WHAT TO WORK ON —
Go through the records and extract every line with the word "awcodes".

DATASET —
· · · · · · ·

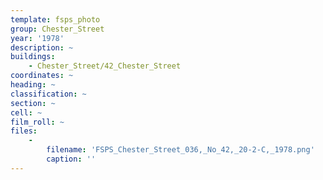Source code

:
 ```yaml
---
template: fsps_photo
group: Chester_Street
year: '1978'
description: ~
buildings:
    - Chester_Street/42_Chester_Street
coordinates: ~
heading: ~
classification: ~
section: ~
cell: ~
film_roll: ~
files:
    -
        filename: 'FSPS_Chester_Street_036,_No_42,_20-2-C,_1978.png'
        caption: ''
---
```

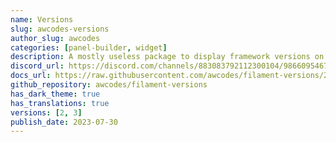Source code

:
 ```yaml
---
name: Versions
slug: awcodes-versions
author_slug: awcodes
categories: [panel-builder, widget]
description: A mostly useless package to display framework versions on Filament panels.
discord_url: https://discord.com/channels/883083792112300104/986609546707484692
docs_url: https://raw.githubusercontent.com/awcodes/filament-versions/2.x/README.md
github_repository: awcodes/filament-versions
has_dark_theme: true
has_translations: true
versions: [2, 3]
publish_date: 2023-07-30
---
```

· · · · · · ·

TASK OUTPUT —
slug: awcodes-versions
author_slug: awcodes
docs_url: https://raw.githubusercontent.com/awcodes/filament-versions/2.x/README.md
github_repository: awcodes/filament-versions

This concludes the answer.